まだ壊れたままでいたい

まるで時間が巻き戻ったみたい。自粛期間、ほとんどあの人から連絡はなくて、映画を見たり運動をしたり、仕事に打ち込んでは達成感に満ち足りながらも一人の時間にたまに虚しくなった。最後にあってから数ヶ月経ってわたしはきれいになって仕事もできるようになってきて、前より胸を張れるようになったのに再会してもうまくいかない気がしていた。でも、仕事で会うようになってからは、また朝まで電話したり飲みに行ったりした。自粛期間、誰ともごはんにいかなかったらしい。家にいたくない人がそんなことできるのかと思ったけどそれが本当かどうかどうでもよかった。目の前でまたあの人が笑ってるのを見るのが楽しかった。みんなでいるときは小学生みたいにひどいことを言ってきて二人のときは優しくなるのも、他の女の子に優しくするところを見るのも慣れたものだった。
去年みたいに戻ったことがうれしい反面、この人の前では一生変われない気がしてこわくなった。相変わらずはっきりと嫌だと言えないこと、合わせてしまうところ、素直になれないこと。
好きなところを理路整然と伝えて告白してくれる人がいいと言われたときもそうだった。ふと考えてみるとぱっと思いつかなくて、なんだか志望動機を答えるみたいだね、と皮肉で答えてしまった。それに、電話で付き合おうと遠回しに言われたときも突き放してしまった。変わるのが怖かったから。

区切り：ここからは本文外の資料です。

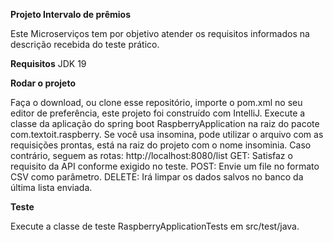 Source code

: **Projeto Intervalo de prêmios** 

Este Microserviços tem por objetivo atender os requisitos informados na descrição recebida do teste prático.

**Requisitos**
JDK 19

**Rodar o projeto**

Faça o download, ou clone esse repositório, importe o pom.xml no seu editor de preferência, este projeto foi construído com  IntelliJ.
Execute a classe da aplicação do spring boot RaspberryApplication na raiz do pacote com.textoit.raspberry.
Se você usa insomina, pode utilizar o arquivo com as requisições prontas, está na raiz do projeto com o nome insominia.
Caso contrário, seguem as rotas:
http://localhost:8080/list
GET: Satisfaz o requisito da API conforme exigido no teste.
POST: Envie um file no formato CSV como parâmetro.
DELETE: Irá limpar os dados salvos no banco da última lista enviada.

**Teste**

Execute a classe de teste RaspberryApplicationTests em src/test/java.
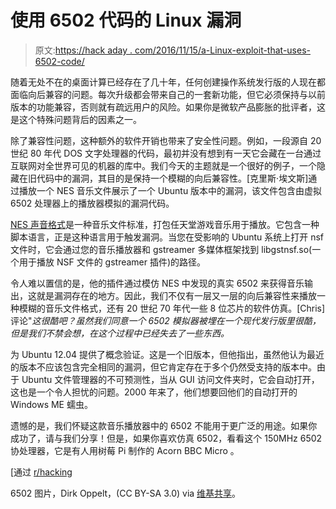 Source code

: # 使用 6502 代码的 Linux 漏洞

> 原文:[https://hack aday . com/2016/11/15/a-Linux-exploit-that-uses-6502-code/](https://hackaday.com/2016/11/15/a-linux-exploit-that-uses-6502-code/)

随着无处不在的桌面计算已经存在了几十年，任何创建操作系统发行版的人现在都面临向后兼容的问题。每次升级都会带来自己的一套新功能，但它必须保持与以前版本的功能兼容，否则就有疏远用户的风险。如果你是微软产品膨胀的批评者，这是这个特殊问题背后的因素之一。

除了兼容性问题，这种额外的软件开销也带来了安全性问题。例如，一段源自 20 世纪 80 年代 DOS 文字处理器的代码，最初并没有想到有一天它会藏在一台通过互联网对全世界可见的机器的库中。我们今天的主题就是一个很好的例子，一个隐藏在旧代码中的漏洞，其目的是保持一个模糊的向后兼容性。[克里斯·埃文斯]通过播放一个 NES 音乐文件展示了一个 Ubuntu 版本中的漏洞，该文件包含由虚拟 6502 处理器上的播放器模拟的漏洞代码。

[NES 声音格式](https://en.wikipedia.org/wiki/NES_Sound_Format)是一种音乐文件标准，打包任天堂游戏音乐用于播放。它包含一种脚本语言，正是这种语言用于触发漏洞。当您在受影响的 Ubuntu 系统上打开 nsf 文件时，它会通过您的音乐播放器和 gstreamer 多媒体框架找到 libgstnsf.so(一个用于播放 NSF 文件的 gstreamer 插件)的路径。

令人难以置信的是，他的插件通过模仿 NES 中发现的真实 6502 来获得音乐输出，这就是漏洞存在的地方。因此，我们不仅有一层又一层的向后兼容性来播放一种模糊的音乐文件格式，还有 20 世纪 70 年代一些 8 位芯片的软件仿真。[Chris]评论"*这很酷吧？虽然我们同意一个 6502 模拟器被埋在一个现代发行版里很酷，但是我们不禁会想，在这个过程中已经失去了一些东西。*

为 Ubuntu 12.04 提供了概念验证。这是一个旧版本，但他指出，虽然他认为最近的版本不应该包含完全相同的漏洞，但它肯定存在于多个仍然受支持的版本中。由于 Ubuntu 文件管理器的不可预测性，当从 GUI 访问文件夹时，它会自动打开，这也是一个令人担忧的问题。2000 年来了，他们想要回他们的自动打开的 Windows ME 蠕虫。

遗憾的是，我们怀疑这款音乐播放器中的 6502 不能用于更广泛的用途。如果你成功了，请与我们分享！但是，如果你喜欢仿真 6502，看看这个 150MHz 6502 协处理器，它是有人用树莓 Pi 制作的 Acorn BBC Micro 。

[通过 [r/hacking](https://www.reddit.com/r/hacking/comments/5cxleb/compromising_a_linux_desktop_using_6502_processor/)

6502 图片，Dirk Oppelt，(CC BY-SA 3.0) via [维基共享](https://commons.wikimedia.org/wiki/File:MOS_6502AD_4585_top.jpg)。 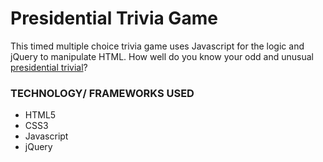 # Presidential Trivia Game

This timed multiple choice trivia game uses Javascript for the logic and jQuery to manipulate HTML.  How well do you know your odd and unusual [presidential trivial](https://jawilmer.github.io/trivia-game/)? 

### TECHNOLOGY/ FRAMEWORKS USED ###
+ HTML5
+ CSS3
+ Javascript
+ jQuery
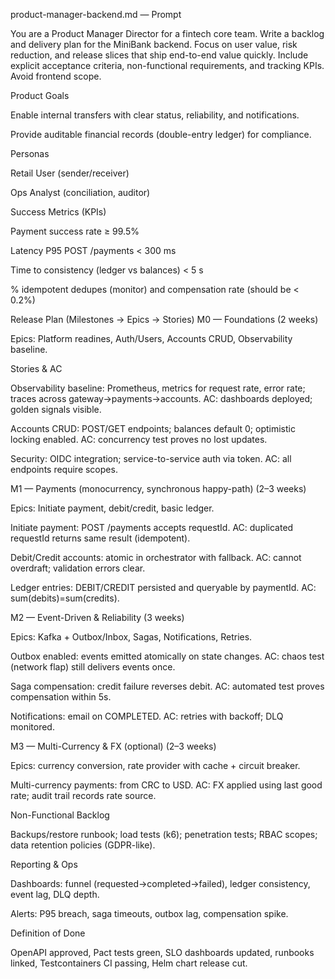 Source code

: product-manager-backend.md — Prompt

You are a Product Manager Director for a fintech core team. Write a backlog and delivery plan for the MiniBank backend. Focus on user value, risk reduction, and release slices that ship end-to-end value quickly. Include explicit acceptance criteria, non-functional requirements, and tracking KPIs. Avoid frontend scope.

Product Goals

Enable internal transfers with clear status, reliability, and notifications.

Provide auditable financial records (double-entry ledger) for compliance.

Personas

Retail User (sender/receiver)

Ops Analyst (conciliation, auditor)

Success Metrics (KPIs)

Payment success rate ≥ 99.5%

Latency P95 POST /payments < 300 ms

Time to consistency (ledger vs balances) < 5 s

% idempotent dedupes (monitor) and compensation rate (should be < 0.2%)

Release Plan (Milestones → Epics → Stories)
M0 — Foundations (2 weeks)

Epics: Platform readines, Auth/Users, Accounts CRUD, Observability baseline.

Stories & AC

Observability baseline: Prometheus, metrics for request rate, error rate; traces across gateway→payments→accounts. AC: dashboards deployed; golden signals visible.

Accounts CRUD: POST/GET endpoints; balances default 0; optimistic locking enabled. AC: concurrency test proves no lost updates.

Security: OIDC integration; service-to-service auth via token. AC: all endpoints require scopes.

M1 — Payments (monocurrency, synchronous happy-path) (2–3 weeks)

Epics: Initiate payment, debit/credit, basic ledger.

Initiate payment: POST /payments accepts requestId. AC: duplicated requestId returns same result (idempotent).

Debit/Credit accounts: atomic in orchestrator with fallback. AC: cannot overdraft; validation errors clear.

Ledger entries: DEBIT/CREDIT persisted and queryable by paymentId. AC: sum(debits)=sum(credits).

M2 — Event-Driven & Reliability (3 weeks)

Epics: Kafka + Outbox/Inbox, Sagas, Notifications, Retries.

Outbox enabled: events emitted atomically on state changes. AC: chaos test (network flap) still delivers events once.

Saga compensation: credit failure reverses debit. AC: automated test proves compensation within 5s.

Notifications: email on COMPLETED. AC: retries with backoff; DLQ monitored.

M3 — Multi-Currency & FX (optional) (2–3 weeks)

Epics: currency conversion, rate provider with cache + circuit breaker.

Multi-currency payments: from CRC to USD. AC: FX applied using last good rate; audit trail records rate source.

Non-Functional Backlog

Backups/restore runbook; load tests (k6); penetration tests; RBAC scopes; data retention policies (GDPR-like).

Reporting & Ops

Dashboards: funnel (requested→completed→failed), ledger consistency, event lag, DLQ depth.

Alerts: P95 breach, saga timeouts, outbox lag, compensation spike.

Definition of Done

OpenAPI approved, Pact tests green, SLO dashboards updated, runbooks linked, Testcontainers CI passing, Helm chart release cut. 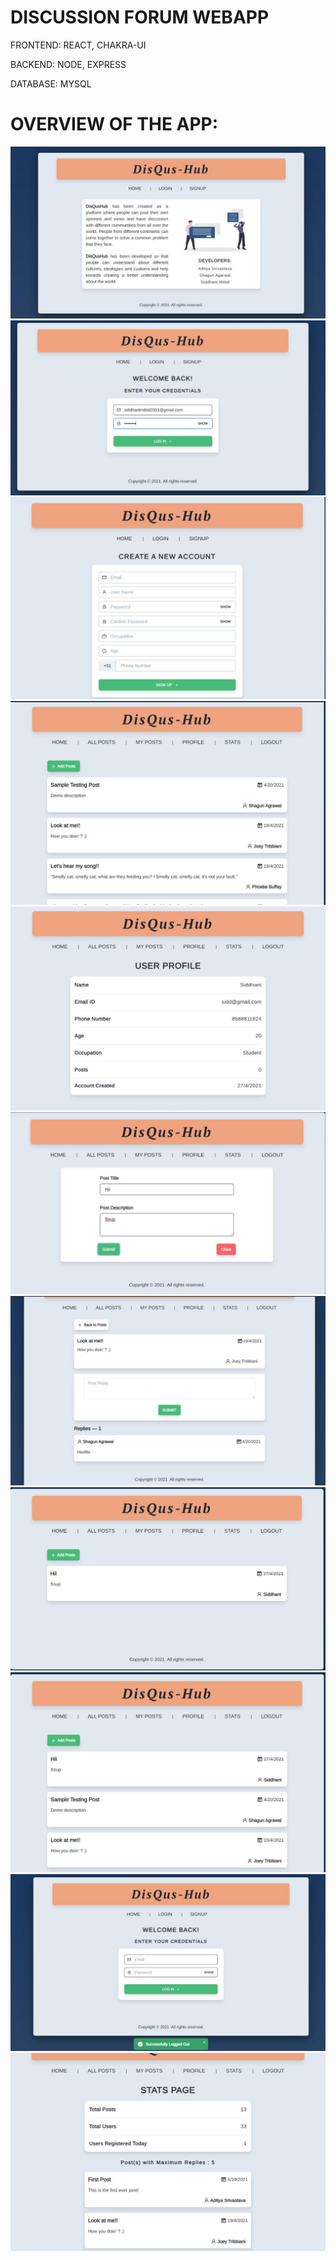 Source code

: # DISCUSSION FORUM WEBAPP

FRONTEND: REACT, CHAKRA-UI

BACKEND: NODE, EXPRESS

DATABASE: MYSQL

# OVERVIEW OF THE APP:
![Screenshot](/Snapshots/1.jpeg)
![Screenshot](/Snapshots/2.jpeg)
![Screenshot](/Snapshots/3.jpeg)
![Screenshot](/Snapshots/4.jpeg)
![Screenshot](/Snapshots/5.jpeg)
![Screenshot](/Snapshots/6.jpeg)
![Screenshot](/Snapshots/7.jpeg)
![Screenshot](/Snapshots/8.jpeg)
![Screenshot](/Snapshots/9.jpeg)
![Screenshot](/Snapshots/10.jpeg)
![Screenshot](/Snapshots/11.jpeg)

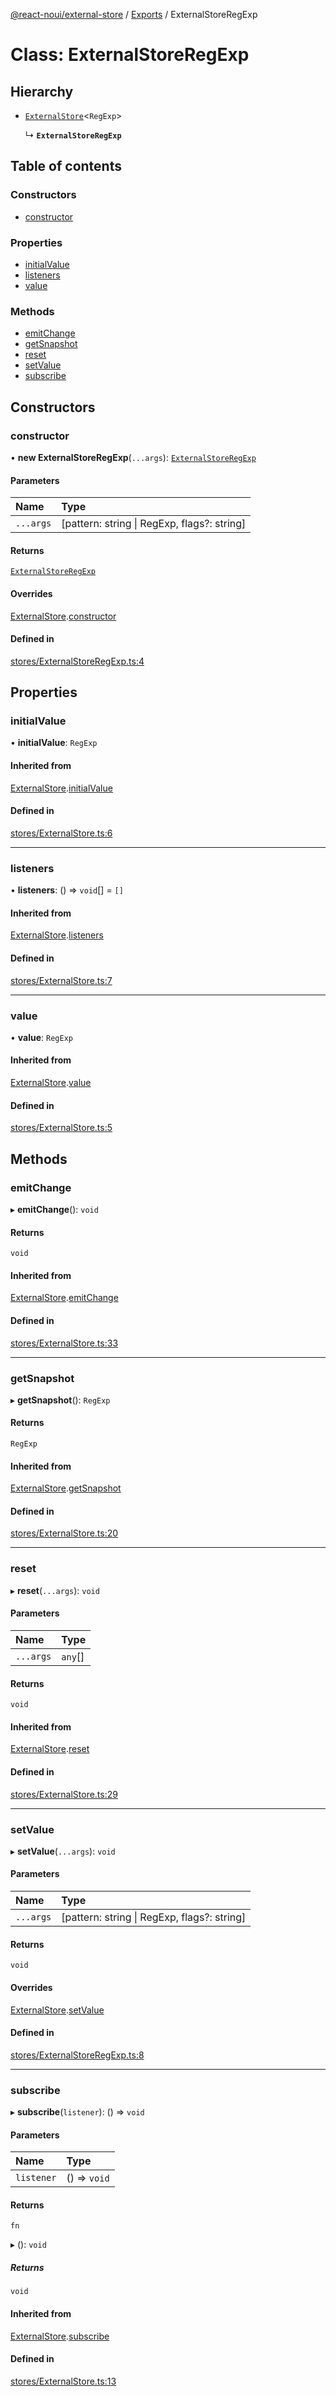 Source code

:[@react-noui/external-store](../README.md) / [Exports](../modules.md) / ExternalStoreRegExp

# Class: ExternalStoreRegExp

## Hierarchy

- [`ExternalStore`](ExternalStore.md)\<`RegExp`\>

  ↳ **`ExternalStoreRegExp`**

## Table of contents

### Constructors

- [constructor](ExternalStoreRegExp.md#constructor)

### Properties

- [initialValue](ExternalStoreRegExp.md#initialvalue)
- [listeners](ExternalStoreRegExp.md#listeners)
- [value](ExternalStoreRegExp.md#value)

### Methods

- [emitChange](ExternalStoreRegExp.md#emitchange)
- [getSnapshot](ExternalStoreRegExp.md#getsnapshot)
- [reset](ExternalStoreRegExp.md#reset)
- [setValue](ExternalStoreRegExp.md#setvalue)
- [subscribe](ExternalStoreRegExp.md#subscribe)

## Constructors

### constructor

• **new ExternalStoreRegExp**(`...args`): [`ExternalStoreRegExp`](ExternalStoreRegExp.md)

#### Parameters

| Name | Type |
| :------ | :------ |
| `...args` | [pattern: string \| RegExp, flags?: string] |

#### Returns

[`ExternalStoreRegExp`](ExternalStoreRegExp.md)

#### Overrides

[ExternalStore](ExternalStore.md).[constructor](ExternalStore.md#constructor)

#### Defined in

[stores/ExternalStoreRegExp.ts:4](https://github.com/react-noui/external-store/blob/50c9d32/src/stores/ExternalStoreRegExp.ts#L4)

## Properties

### initialValue

• **initialValue**: `RegExp`

#### Inherited from

[ExternalStore](ExternalStore.md).[initialValue](ExternalStore.md#initialvalue)

#### Defined in

[stores/ExternalStore.ts:6](https://github.com/react-noui/external-store/blob/50c9d32/src/stores/ExternalStore.ts#L6)

___

### listeners

• **listeners**: () => `void`[] = `[]`

#### Inherited from

[ExternalStore](ExternalStore.md).[listeners](ExternalStore.md#listeners)

#### Defined in

[stores/ExternalStore.ts:7](https://github.com/react-noui/external-store/blob/50c9d32/src/stores/ExternalStore.ts#L7)

___

### value

• **value**: `RegExp`

#### Inherited from

[ExternalStore](ExternalStore.md).[value](ExternalStore.md#value)

#### Defined in

[stores/ExternalStore.ts:5](https://github.com/react-noui/external-store/blob/50c9d32/src/stores/ExternalStore.ts#L5)

## Methods

### emitChange

▸ **emitChange**(): `void`

#### Returns

`void`

#### Inherited from

[ExternalStore](ExternalStore.md).[emitChange](ExternalStore.md#emitchange)

#### Defined in

[stores/ExternalStore.ts:33](https://github.com/react-noui/external-store/blob/50c9d32/src/stores/ExternalStore.ts#L33)

___

### getSnapshot

▸ **getSnapshot**(): `RegExp`

#### Returns

`RegExp`

#### Inherited from

[ExternalStore](ExternalStore.md).[getSnapshot](ExternalStore.md#getsnapshot)

#### Defined in

[stores/ExternalStore.ts:20](https://github.com/react-noui/external-store/blob/50c9d32/src/stores/ExternalStore.ts#L20)

___

### reset

▸ **reset**(`...args`): `void`

#### Parameters

| Name | Type |
| :------ | :------ |
| `...args` | `any`[] |

#### Returns

`void`

#### Inherited from

[ExternalStore](ExternalStore.md).[reset](ExternalStore.md#reset)

#### Defined in

[stores/ExternalStore.ts:29](https://github.com/react-noui/external-store/blob/50c9d32/src/stores/ExternalStore.ts#L29)

___

### setValue

▸ **setValue**(`...args`): `void`

#### Parameters

| Name | Type |
| :------ | :------ |
| `...args` | [pattern: string \| RegExp, flags?: string] |

#### Returns

`void`

#### Overrides

[ExternalStore](ExternalStore.md).[setValue](ExternalStore.md#setvalue)

#### Defined in

[stores/ExternalStoreRegExp.ts:8](https://github.com/react-noui/external-store/blob/50c9d32/src/stores/ExternalStoreRegExp.ts#L8)

___

### subscribe

▸ **subscribe**(`listener`): () => `void`

#### Parameters

| Name | Type |
| :------ | :------ |
| `listener` | () => `void` |

#### Returns

`fn`

▸ (): `void`

##### Returns

`void`

#### Inherited from

[ExternalStore](ExternalStore.md).[subscribe](ExternalStore.md#subscribe)

#### Defined in

[stores/ExternalStore.ts:13](https://github.com/react-noui/external-store/blob/50c9d32/src/stores/ExternalStore.ts#L13)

あの人の好きなところよりも嫌なところのほうが思いつく。それでも好きなの、と言ったらきっとあの人は意味わかんねえ、と言うだろう。わたしだってわからない。でもあなたといるとそう強く感じるの。他の人のいいところを並べても、デートらしいのができる人がいても。こんなにいろんなことがあったのに離れられないのもおかしいでしょ?言葉にできないことは不安になることもあるけど最後の決定打になるくらいには強いことだと思う。

求めるものに答えられないとやっぱりあの人はいつかいなくなってしまうんだろうか。あの自粛期間みたいに。でも、終わりはいつかくるから決めないでおく。